Donald Trump on Thursday announced he was replacing Kristi Noem as homeland security secretary, after the killing of two US citizens by immigration agents and mounting reports of her questionable personal conduct attracted bipartisan criticism.
It was the first major personnel shakeup of Trump’s second term, and in a post on Truth Social, the president said Markwayne Mullin, an Oklahoma senator, would take over from Noem starting on 31 March. The secretary, who he said “has served us well, and has had numerous and spectacular results (especially on the Border!)” would become special envoy for “the Shield of the Americas”, a security initiative Trump said he planned to launch over the weekend.
A Republican former congresswoman and governor of South Dakota, Noem was considered a potential running mate for Trump as he sought re-election in 2024, but ultimately passed over after she admitted in a memoir to killing a dog she owned. The president instead nominated her to lead the Department of Homeland Security (DHS), which oversees Immigration and Customs Enforcement (ICE), the border patrol and other agencies that took to the streets of major US cities during Trump’s second term to carry out his mass deportation agenda.
Noem became a public face of the crackdown, which ensnared immigrants with documentation and without as well as US citizens, appearing regularly on conservative television networks as well as in promotional material on DHS social media accounts.
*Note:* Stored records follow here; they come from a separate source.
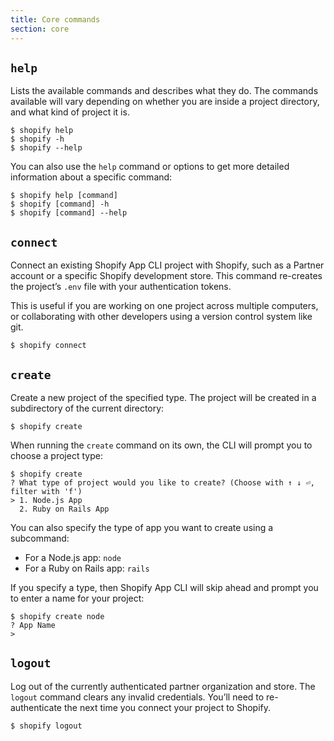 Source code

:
 ```yaml
---
title: Core commands
section: core
---
```


## `help`

Lists the available commands and describes what they do. The commands available will vary depending on whether you are inside a project directory, and what kind of project it is.

```console
$ shopify help
$ shopify -h
$ shopify --help
```

You can also use the `help` command or options to get more detailed information about a specific command:

```console
$ shopify help [command]
$ shopify [command] -h
$ shopify [command] --help
```

## `connect`

Connect an existing Shopify App CLI project with Shopify, such as a Partner account or a specific Shopify development store. This command re-creates the project’s `.env` file with your authentication tokens.

This is useful if you are working on one project across multiple computers, or collaborating with other developers using a version control system like git.

```console
$ shopify connect
```

## `create`

Create a new project of the specified type. The project will be created in a subdirectory of the current directory:

```console
$ shopify create
```

When running the `create` command on its own, the CLI will prompt you to choose a project type:

```console
$ shopify create
? What type of project would you like to create? (Choose with ↑ ↓ ⏎, filter with 'f')
> 1. Node.js App
  2. Ruby on Rails App
```

You can also specify the type of app you want to create using a subcommand:
- For a Node.js app: `node`
- For a Ruby on Rails app: `rails`

If you specify a type, then Shopify App CLI will skip ahead and prompt you to enter a name for your project:

```console
$ shopify create node
? App Name
> 
```

## `logout`

Log out of the currently authenticated partner organization and store. The `logout` command clears any invalid credentials. You’ll need to re-authenticate the next time you connect your project to Shopify.

```console
$ shopify logout
```

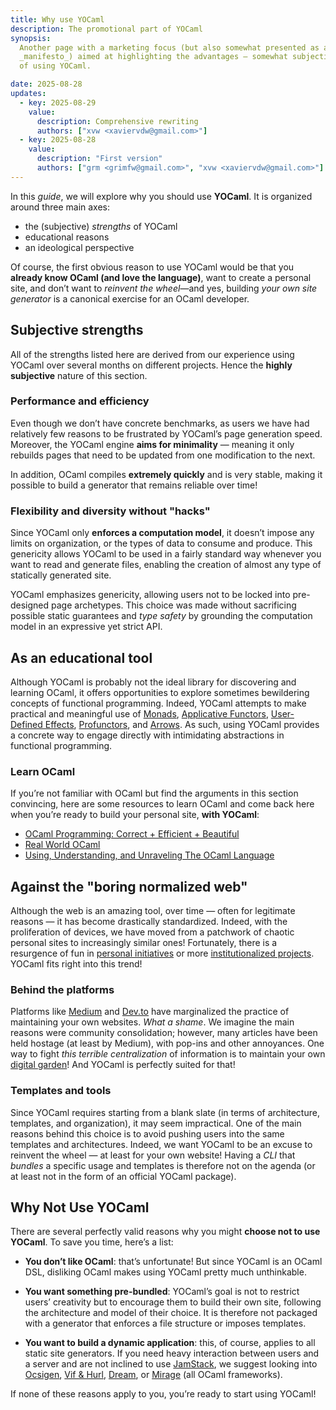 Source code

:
 ```yaml
---
title: Why use YOCaml
description: The promotional part of YOCaml
synopsis:
  Another page with a marketing focus (but also somewhat presented as a 
  _manifesto_) aimed at highlighting the advantages — somewhat subjective — 
  of using YOCaml.

date: 2025-08-28
updates:
  - key: 2025-08-29
    value:
      description: Comprehensive rewriting
      authors: ["xvw <xaviervdw@gmail.com>"]
  - key: 2025-08-28
    value:
      description: "First version"
      authors: ["grm <grimfw@gmail.com>", "xvw <xaviervdw@gmail.com>"]
---
```


In this _guide_, we will explore why you should use **YOCaml**. It is
organized around three main axes:

- the (subjective) _strengths_ of YOCaml
- educational reasons
- an ideological perspective

Of course, the first obvious reason to use YOCaml would be that you
**already know OCaml (and love the language)**, want to create a
personal site, and don’t want to _reinvent the wheel_—and yes,
building _your own site generator_ is a canonical exercise for an
OCaml developer.


## Subjective strengths

All of the strengths listed here are derived from our experience using
YOCaml over several months on different projects. Hence the **highly
subjective** nature of this section.


### Performance and efficiency

Even though we don’t have concrete benchmarks, as users we have had
relatively few reasons to be frustrated by YOCaml’s page generation
speed. Moreover, the YOCaml engine **aims for minimality** — meaning
it only rebuilds pages that need to be updated from one modification
to the next.

In addition, OCaml compiles **extremely quickly** and is very stable,
making it possible to build a generator that remains reliable over
time!


### Flexibility and diversity without "hacks"

Since YOCaml only **enforces a computation model**, it doesn’t impose
any limits on organization, or the types of data to consume and
produce. This genericity allows YOCaml to be used in a fairly standard
way whenever you want to read and generate files, enabling the
creation of almost any type of statically generated site.

YOCaml emphasizes genericity, allowing users not to be locked into
pre-designed page archetypes. This choice was made without sacrificing
possible static guarantees and _type safety_ by grounding the
computation model in an expressive yet strict API.


## As an educational tool

Although YOCaml is probably not the ideal library for discovering and
learning OCaml, it offers opportunities to explore sometimes
bewildering concepts of functional programming. Indeed, YOCaml
attempts to make practical and meaningful use of
[Monads](https://homepages.inf.ed.ac.uk/wadler/papers/marktoberdorf/baastad.pdf),
[Applicative
Functors](https://www.staff.city.ac.uk/~ross/papers/Applicative.pdf),
[User-Defined Effects](https://ocaml.org/manual/5.3/effects.html),
[Profunctors](https://hackage.haskell.org/package/profunctors), and
[Arrows](https://www.cs.tufts.edu/~nr/drop/arrows.pdf). As such, using
YOCaml provides a concrete way to engage directly with intimidating
abstractions in functional programming.


### Learn OCaml

If you’re not familiar with OCaml but find the arguments in this
section convincing, here are some resources to learn OCaml and come
back here when you’re ready to build your personal site, **with
YOCaml**:

- [OCaml Programming: Correct + Efficient +
  Beautiful](https://cs3110.github.io/textbook/cover.html)
- [Real World OCaml](https://dev.realworldocaml.org/)
- [Using, Understanding, and Unraveling The OCaml
  Language](https://gallium.inria.fr/~remy/cours/appsem/ocaml.pdf)

## Against the "boring normalized web"

Although the web is an amazing tool, over time — often for legitimate
reasons — it has become drastically standardized. Indeed, with the
proliferation of devices, we have moved from a patchwork of chaotic
personal sites to increasingly similar ones! Fortunately, there is a
resurgence of fun in [personal
initiatives](https://webring.xxiivv.com/) or more [institutionalized
projects](https://neocities.org/). YOCaml fits right into this trend!


### Behind the platforms

Platforms like [Medium](https://medium.com/) and
[Dev.to](https://dev.to/) have marginalized the practice of
maintaining your own websites. _What a shame_. We imagine the main
reasons were community consolidation; however, many articles have been
held hostage (at least by Medium), with pop-ins and other
annoyances. One way to fight _this terrible centralization_ of
information is to maintain your own [digital
garden](https://maggieappleton.com/garden-history/)! And YOCaml is
perfectly suited for that!


### Templates and tools

Since YOCaml requires starting from a blank slate (in terms of
architecture, templates, and organization), it may seem
impractical. One of the main reasons behind this choice is to avoid
pushing users into the same templates and architectures. Indeed, we
want YOCaml to be an excuse to reinvent the wheel — at least for your
own website! Having a _CLI_ that _bundles_ a specific usage and
templates is therefore not on the agenda (or at least not in the form
of an official YOCaml package).


## Why Not Use YOCaml

There are several perfectly valid reasons why you might **choose not
to use YOCaml**. To save you time, here’s a list:

- **You don’t like OCaml**: that’s unfortunate! But since YOCaml is an
  OCaml DSL, disliking OCaml makes using YOCaml pretty much
  unthinkable.

- **You want something pre-bundled**: YOCaml’s goal is not to restrict
  users’ creativity but to encourage them to build their own site,
  following the architecture and model of their choice. It is
  therefore not packaged with a generator that enforces a file
  structure or imposes templates.
  
- **You want to build a dynamic application**: this, of course,
  applies to all static site generators. If you need heavy interaction
  between users and a server and are not inclined to use
  [JamStack](https://sdtimes.com/webdev/jamstack-brings-front-end-development-back-into-focus/),
  we suggest looking into
  [Ocsigen](https://ocsigen.org/home/intro.html), [Vif &
  Hurl](https://github.com/robur-coop/vif),
  [Dream](https://aantron.github.io/dream/), or
  [Mirage](https://mirage.io/) (all OCaml frameworks).

If none of these reasons apply to you, you’re ready to start using
YOCaml!
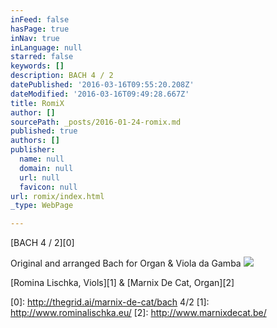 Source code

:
 ```yaml
---
inFeed: false
hasPage: true
inNav: true
inLanguage: null
starred: false
keywords: []
description: BACH 4 / 2
datePublished: '2016-03-16T09:55:20.208Z'
dateModified: '2016-03-16T09:49:28.667Z'
title: RomiX
author: []
sourcePath: _posts/2016-01-24-romix.md
published: true
authors: []
publisher:
  name: null
  domain: null
  url: null
  favicon: null
url: romix/index.html
_type: WebPage

---
```

[BACH 4 / 2][0]

Original and arranged Bach for Organ & Viola da Gamba
![](https://the-grid-user-content.s3-us-west-2.amazonaws.com/78b72188-f165-4ef5-8c7a-095e3d801d17.jpg)

[Romina Lischka, Viols][1] &                            [Marnix De Cat, Organ][2]

[0]: http://thegrid.ai/marnix-de-cat/bach 4/2
[1]: http://www.rominalischka.eu/
[2]: http://www.marnixdecat.be/ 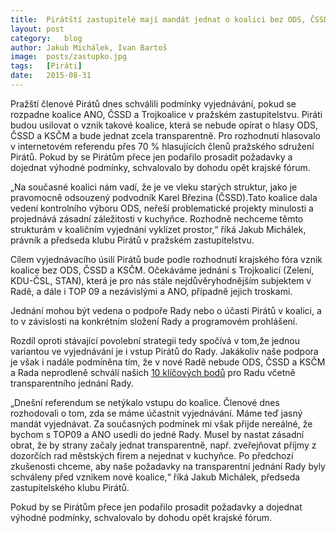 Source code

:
 ```yaml
---
title:	Pirátští zastupitelé mají mandát jednat o koalici bez ODS, ČSSD a KSČM. Podmínkou je otevřít kuchyňku
layout:	post
category:	blog
author:	Jakub Michálek, Ivan Bartoš
image:	posts/zastupko.jpg
tags:	[Piráti]
date:	2015-08-31
---
```


Pražští členové Pirátů dnes schválili podmínky vyjednávání, pokud se rozpadne koalice ANO, ČSSD a Trojkoalice v pražském zastupitelstvu. Piráti budou usilovat o vznik takové koalice, která se nebude opírat o hlasy ODS, ČSSD a KSČM a bude jednat zcela transparentně. Pro rozhodnutí hlasovalo v internetovém referendu přes 70 % hlasujících členů pražského sdružení Pirátů. Pokud by se Pirátům přece jen podařilo prosadit požadavky a dojednat výhodné podmínky, schvalovalo by dohodu opět krajské fórum.

„Na současné koalici nám vadí, že je ve vleku starých struktur, jako je pravomocně odsouzený podvodník Karel Březina (ČSSD).Tato koalice dala vedení kontrolního výboru ODS, neřeší problematické projekty minulosti a projednává zásadní záležitosti v kuchyňce. Rozhodně nechceme těmto strukturám v koaličním vyjednání vyklízet prostor,“ říká Jakub Michálek, právník a předseda klubu Pirátů v pražském zastupitelstvu.

Cílem vyjednávacího úsilí Pirátů bude podle rozhodnutí krajského fóra vznik koalice bez ODS, ČSSD a KSČM. Očekáváme jednání s Trojkoalicí (Zelení, KDU-ČSL, STAN), která je pro nás stále nejdůvěryhodnějším subjektem v Radě, a dále i TOP 09 a nezávislými a ANO, případně jejich troskami.

Jednání mohou být vedena o podpoře Rady nebo o účasti Pirátů v koalici, a to v závislosti na konkrétním složení Rady a programovém prohlášení.

Rozdíl oproti stávající povolební strategii tedy spočívá v tom,že jednou variantou ve vyjednávání je i vstup Pirátů do Rady. Jakákoliv naše podpora je však i nadále podmíněna tím, že v nové Radě nebude ODS, ČSSD a KSČM a Rada neprodleně schválí našich [10 klíčových bodů](http://praha.pirati.cz/10-klicovych-bodu.html) pro Radu včetně transparentního jednání Rady.

„Dnešní referendum se netýkalo vstupu do koalice. Členové dnes rozhodovali o tom, zda se máme účastnit vyjednávání. Máme teď jasný mandát vyjednávat. Za současných podmínek mi však přijde nereálné, že bychom s TOP09 a ANO usedli do jedné Rady. Musel by nastat zásadní obrat, že by strany začaly jednat transparentně, např. zveřejňovat příjmy z dozorčích rad městských firem a nejednat v kuchyňce. Po předchozí zkušenosti chceme, aby naše požadavky na transparentní jednání Rady byly schváleny před vznikem nové koalice,“ říká Jakub Michálek, předseda zastupitelského klubu Pirátů.

Pokud by se Pirátům přece jen podařilo prosadit požadavky a dojednat výhodné podmínky, schvalovalo by dohodu opět krajské fórum.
After federal agents deployed to Minneapolis killed Renee Good and then, weeks later, Alex Pretti, Noem accused both US citizens of being involved in “domestic terrorism”. But the allegation appeared to fly in the face of what was known about both’s participation in anti-ICE protests, and Democrats along with some Republicans called for Noem to resign after Pretti’s death.
Simultaneously, reports began to emerge of Noem and Corey Lewandowski, a former Trump campaign manager who was her senior adviser, engaging in a personal relationship, despite both being married, amid turmoil at the department.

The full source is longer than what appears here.